Voltaire n’a presque fait aucun ouvrage en prose, poème, tragédie où il n’ait répandu cette pensée, qu’au surplus on trouve déjà dans la satire de Boileau adressée à M. Dangeau.
Ceci me rappelle une comparaison ingénieuse qui se trouve dans l’Anti-Lucrèce du cardinal de Polignac. L’âme est un joueur d’orgue, le corps est l’instrument dont il joue. Le joueur et l’instrument peuvent avoir, l’un et l’autre, leurs qualités et leurs défauts. Guignon lui-même (3) ne saurait tirer d’un mauvais instrument que des sons faux et discordants. Mais, ainsi que le musicien est plus ou moins parfait, nos âmes aussi, pures émanations de la Divinité, peuvent être plus ou moins déliées, plus ou moins subtiles, moulées enfin de parties diverses, quoique toujours prises hors de l’étendue.
De là Voltaire, passant à lui-même, se croit et avec raison beaucoup d’esprit, plus qu’à tous ceux qu’il rencontre. Il se voit donc bien au-dessus d’eux. C’est un roi qui commande à des sujets. Soyons bons juges de ses parallèles, et nous y gagnerons. Mais je me défierai toujours de ce droit superficiel de critique, bonne ou mauvaise. Rien n’est si facile, fût-ce même à un sot, que de trouver à redire sur un ouvrage d’esprit. Il est fort aisé de reprendre et malaisé de faire mieux. Quand nous nous sentirons la même supériorité que possède Voltaire, permettons-nous alors de dédaigner, de mépriser comme lui les âmes des autres, mais pas auparavant.
Au surplus, il faut avouer que l’on ne fut jamais aussi ingrat que le sont aujourd’hui quelques-uns des lecteurs de Voltaire.

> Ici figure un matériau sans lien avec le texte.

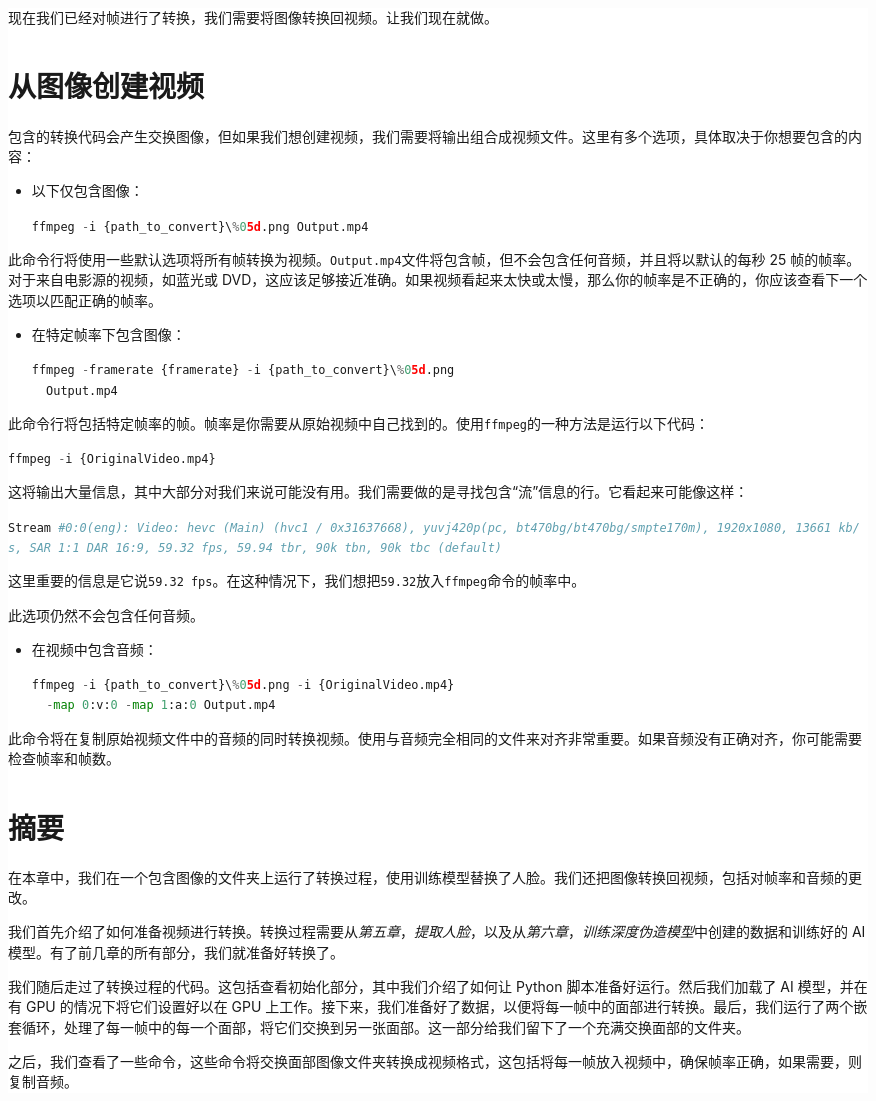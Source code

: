 现在我们已经对帧进行了转换，我们需要将图像转换回视频。让我们现在就做。

# 从图像创建视频

包含的转换代码会产生交换图像，但如果我们想创建视频，我们需要将输出组合成视频文件。这里有多个选项，具体取决于你想要包含的内容：

+   以下仅包含图像：

    ```py
    ffmpeg -i {path_to_convert}\%05d.png Output.mp4
    ```

此命令行将使用一些默认选项将所有帧转换为视频。`Output.mp4`文件将包含帧，但不会包含任何音频，并且将以默认的每秒 25 帧的帧率。对于来自电影源的视频，如蓝光或 DVD，这应该足够接近准确。如果视频看起来太快或太慢，那么你的帧率是不正确的，你应该查看下一个选项以匹配正确的帧率。

+   在特定帧率下包含图像：

    ```py
    ffmpeg -framerate {framerate} -i {path_to_convert}\%05d.png
      Output.mp4
    ```

此命令行将包括特定帧率的帧。帧率是你需要从原始视频中自己找到的。使用`ffmpeg`的一种方法是运行以下代码：

```py
ffmpeg -i {OriginalVideo.mp4}
```

这将输出大量信息，其中大部分对我们来说可能没有用。我们需要做的是寻找包含“流”信息的行。它看起来可能像这样：

```py
Stream #0:0(eng): Video: hevc (Main) (hvc1 / 0x31637668), yuvj420p(pc, bt470bg/bt470bg/smpte170m), 1920x1080, 13661 kb/s, SAR 1:1 DAR 16:9, 59.32 fps, 59.94 tbr, 90k tbn, 90k tbc (default)
```

这里重要的信息是它说`59.32 fps`。在这种情况下，我们想把`59.32`放入`ffmpeg`命令的帧率中。

此选项仍然不会包含任何音频。

+   在视频中包含音频：

    ```py
    ffmpeg -i {path_to_convert}\%05d.png -i {OriginalVideo.mp4}
      -map 0:v:0 -map 1:a:0 Output.mp4
    ```

此命令将在复制原始视频文件中的音频的同时转换视频。使用与音频完全相同的文件来对齐非常重要。如果音频没有正确对齐，你可能需要检查帧率和帧数。

# 摘要

在本章中，我们在一个包含图像的文件夹上运行了转换过程，使用训练模型替换了人脸。我们还把图像转换回视频，包括对帧率和音频的更改。

我们首先介绍了如何准备视频进行转换。转换过程需要从*第五章*，*提取人脸*，以及从*第六章*，*训练深度伪造模型*中创建的数据和训练好的 AI 模型。有了前几章的所有部分，我们就准备好转换了。

我们随后走过了转换过程的代码。这包括查看初始化部分，其中我们介绍了如何让 Python 脚本准备好运行。然后我们加载了 AI 模型，并在有 GPU 的情况下将它们设置好以在 GPU 上工作。接下来，我们准备好了数据，以便将每一帧中的面部进行转换。最后，我们运行了两个嵌套循环，处理了每一帧中的每一个面部，将它们交换到另一张面部。这一部分给我们留下了一个充满交换面部的文件夹。

之后，我们查看了一些命令，这些命令将交换面部图像文件夹转换成视频格式，这包括将每一帧放入视频中，确保帧率正确，如果需要，则复制音频。
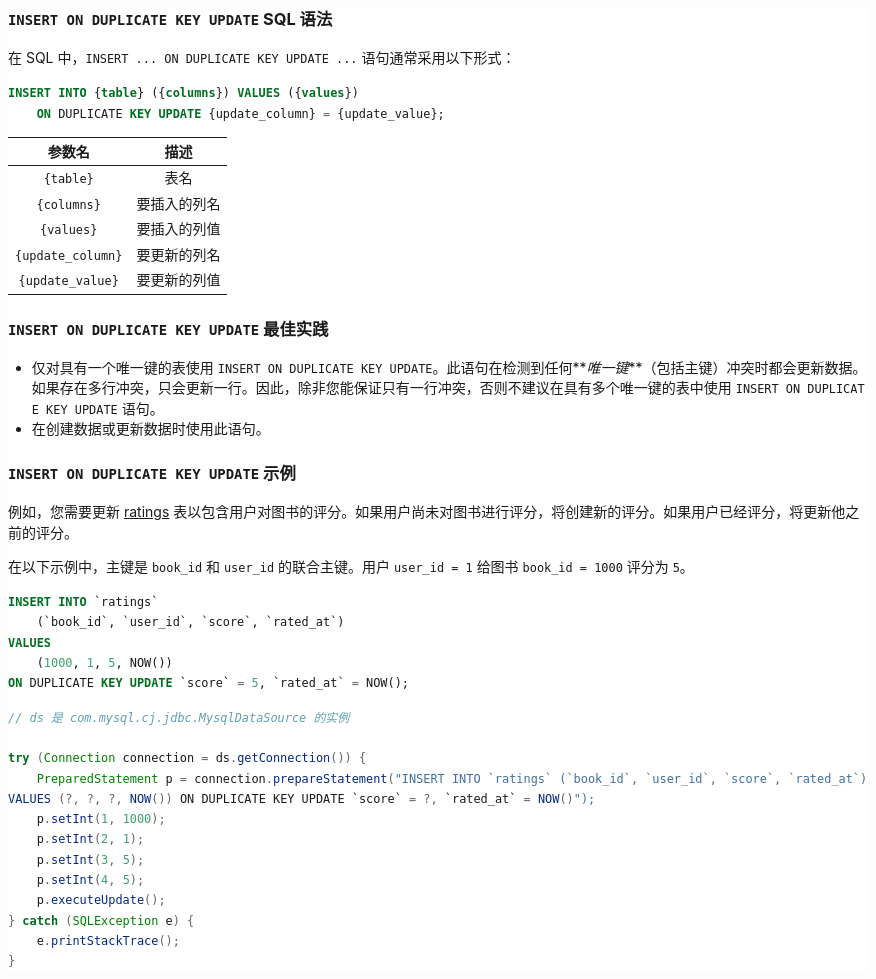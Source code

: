 ### `INSERT ON DUPLICATE KEY UPDATE` SQL 语法

在 SQL 中，`INSERT ... ON DUPLICATE KEY UPDATE ...` 语句通常采用以下形式：

```sql
INSERT INTO {table} ({columns}) VALUES ({values})
    ON DUPLICATE KEY UPDATE {update_column} = {update_value};
```

| 参数名 | 描述 |
| :---------------: | :--------------: |
|     `{table}`     |       表名       |
|    `{columns}`    |   要插入的列名   |
|    `{values}`     | 要插入的列值 |
| `{update_column}` |   要更新的列名   |
| `{update_value}`  | 要更新的列值 |

### `INSERT ON DUPLICATE KEY UPDATE` 最佳实践

- 仅对具有一个唯一键的表使用 `INSERT ON DUPLICATE KEY UPDATE`。此语句在检测到任何**_唯一键_**（包括主键）冲突时都会更新数据。如果存在多行冲突，只会更新一行。因此，除非您能保证只有一行冲突，否则不建议在具有多个唯一键的表中使用 `INSERT ON DUPLICATE KEY UPDATE` 语句。
- 在创建数据或更新数据时使用此语句。

### `INSERT ON DUPLICATE KEY UPDATE` 示例

例如，您需要更新 [ratings](/develop/dev-guide-bookshop-schema-design.md#ratings-table) 表以包含用户对图书的评分。如果用户尚未对图书进行评分，将创建新的评分。如果用户已经评分，将更新他之前的评分。

在以下示例中，主键是 `book_id` 和 `user_id` 的联合主键。用户 `user_id = 1` 给图书 `book_id = 1000` 评分为 `5`。

<SimpleTab groupId="language">
<div label="SQL" value="sql">

```sql
INSERT INTO `ratings`
    (`book_id`, `user_id`, `score`, `rated_at`)
VALUES
    (1000, 1, 5, NOW())
ON DUPLICATE KEY UPDATE `score` = 5, `rated_at` = NOW();
```

</div>

<div label="Java" value="java">

```java
// ds 是 com.mysql.cj.jdbc.MysqlDataSource 的实例

try (Connection connection = ds.getConnection()) {
    PreparedStatement p = connection.prepareStatement("INSERT INTO `ratings` (`book_id`, `user_id`, `score`, `rated_at`)
VALUES (?, ?, ?, NOW()) ON DUPLICATE KEY UPDATE `score` = ?, `rated_at` = NOW()");
    p.setInt(1, 1000);
    p.setInt(2, 1);
    p.setInt(3, 5);
    p.setInt(4, 5);
    p.executeUpdate();
} catch (SQLException e) {
    e.printStackTrace();
}
```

Je les vois transportés d’admiration, puis, le livre fermé, se récrier contre l’auteur, et, à force de le haïr, ils trouvent le moyen de dépriser les passages mêmes qui viennent de leur causer
tant de plaisir.
Nos dévôts détestent Voltaire, et ne trouvent rien de bon dans ce qu’il écrit, parce qu’il n’est pas bon croyant dans une religion qui veut qu’on ne haïsse personne. Je l’ai dit une fois à feu M. le chancelier d’Aguesseau, qu’il se damnait, sans y penser, par sa haine contre Voltaire.

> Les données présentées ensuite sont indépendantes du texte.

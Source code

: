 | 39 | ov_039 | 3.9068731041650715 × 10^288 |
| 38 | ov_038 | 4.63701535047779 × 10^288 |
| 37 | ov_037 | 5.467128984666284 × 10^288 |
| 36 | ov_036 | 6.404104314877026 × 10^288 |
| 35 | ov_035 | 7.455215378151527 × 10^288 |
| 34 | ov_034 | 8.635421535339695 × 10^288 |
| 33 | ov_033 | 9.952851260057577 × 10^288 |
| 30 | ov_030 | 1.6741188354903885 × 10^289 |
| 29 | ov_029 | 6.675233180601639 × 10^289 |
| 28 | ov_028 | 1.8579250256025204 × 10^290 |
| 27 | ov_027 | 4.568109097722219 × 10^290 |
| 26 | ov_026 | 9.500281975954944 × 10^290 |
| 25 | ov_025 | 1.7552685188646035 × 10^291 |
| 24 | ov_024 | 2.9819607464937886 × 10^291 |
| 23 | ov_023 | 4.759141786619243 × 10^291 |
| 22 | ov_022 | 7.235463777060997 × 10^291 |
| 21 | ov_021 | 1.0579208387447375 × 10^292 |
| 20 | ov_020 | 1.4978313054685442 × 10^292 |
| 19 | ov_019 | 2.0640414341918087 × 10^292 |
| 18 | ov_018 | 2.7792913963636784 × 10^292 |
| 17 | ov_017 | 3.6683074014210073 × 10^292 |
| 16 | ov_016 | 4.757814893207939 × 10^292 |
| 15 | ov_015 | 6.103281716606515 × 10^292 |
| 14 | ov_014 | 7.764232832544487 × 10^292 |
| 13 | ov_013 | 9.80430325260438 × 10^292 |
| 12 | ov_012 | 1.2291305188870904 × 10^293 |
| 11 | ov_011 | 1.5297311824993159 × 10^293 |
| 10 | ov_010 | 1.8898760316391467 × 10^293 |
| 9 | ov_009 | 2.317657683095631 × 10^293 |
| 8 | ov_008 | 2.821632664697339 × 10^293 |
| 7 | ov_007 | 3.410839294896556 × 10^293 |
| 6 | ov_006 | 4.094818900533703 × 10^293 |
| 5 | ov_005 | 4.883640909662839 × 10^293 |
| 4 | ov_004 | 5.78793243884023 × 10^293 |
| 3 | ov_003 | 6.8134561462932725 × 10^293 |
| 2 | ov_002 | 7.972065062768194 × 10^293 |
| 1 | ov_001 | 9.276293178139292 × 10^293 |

Il y a longtemps que l’on a distingué le courage de l’esprit de celui du corps. On les trouve rarement réunis. Voltaire m’en est un exemple. Il a dans l’âme un courage digne de Turenne, de Moïse, de Gustave Adolphe, il voit de haut, il entreprend, il ne s’étonne de rien ; mais il craint les moindres dangers pour son corps, et est poltron avéré. Je connais des grenadiers fort intrépides, mais irrésolus, incapables de rien entreprendre de leur chef, et se figurant des dangers là où il n’en existe pas. Et moi aussi, quelque loin que je puisse me laisser entraîner, je suis par nature ennemi de toute violence, et, comme l’Eglise, j’abhorre le sang.
1 – René-Louis de Voyer, marquis d’Argenson, condisciple de Voltaire.
2 – Le P. Tournemise, jésuite, l’un des maîtres de Voltaire au collège Louis-le-Grand.
3 – Jean-Pierre Guignon, dernier « roi des violons », né à Turin vers 1692, mort à Versailles, le 30 Janvier 1774.